**Information supplied**
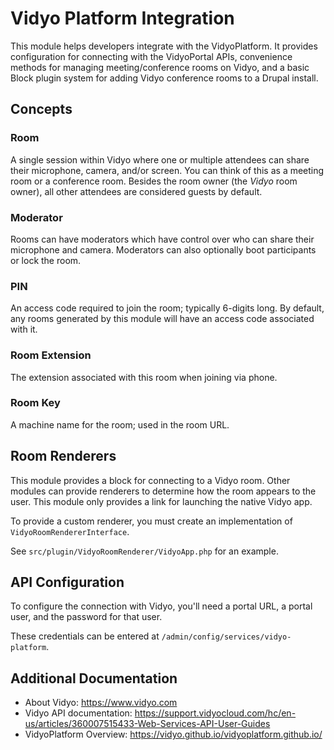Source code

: Vidyo Platform Integration
==========================

This module helps developers integrate with the VidyoPlatform. It provides
configuration for connecting with the VidyoPortal APIs, convenience methods
for managing meeting/conference rooms on Vidyo, and a basic Block plugin
system for adding Vidyo conference rooms to a Drupal install.

Concepts
--------

### Room
A single session within Vidyo where one or multiple attendees can share their
microphone, camera, and/or screen. You can think of this as a meeting room or
a conference room. Besides the room owner (the _Vidyo_ room owner),
all other attendees are considered guests by default.

### Moderator
Rooms can have moderators which have control over who can share their
microphone and camera. Moderators can also optionally boot participants
or lock the room.

### PIN
An access code required to join the room; typically 6-digits long.
By default, any rooms generated by this module will have an access code
associated with it.

### Room Extension
The extension associated with this room when joining via phone.

### Room Key
A machine name for the room; used in the room URL.

Room Renderers
-----------------
This module provides a block for connecting to a Vidyo room. Other modules can
provide renderers to determine how the room appears to the user. This module
only provides a link for launching the native Vidyo app.

To provide a custom renderer, you must create an implementation of 
`VidyoRoomRendererInterface`.

See `src/plugin/VidyoRoomRenderer/VidyoApp.php` for an example.

API Configuration
-----------------
To configure the connection with Vidyo, you'll need a portal URL, a portal user,
and the password for that user.

These credentials can be entered at `/admin/config/services/vidyo-platform`.

Additional Documentation
------------------------
* About Vidyo: https://www.vidyo.com
* Vidyo API documentation: https://support.vidyocloud.com/hc/en-us/articles/360007515433-Web-Services-API-User-Guides
* VidyoPlatform Overview: https://vidyo.github.io/vidyoplatform.github.io/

**Assignment**
Please tally the lines of the material that contain the word "default", then give the total alone.

**Answer**
2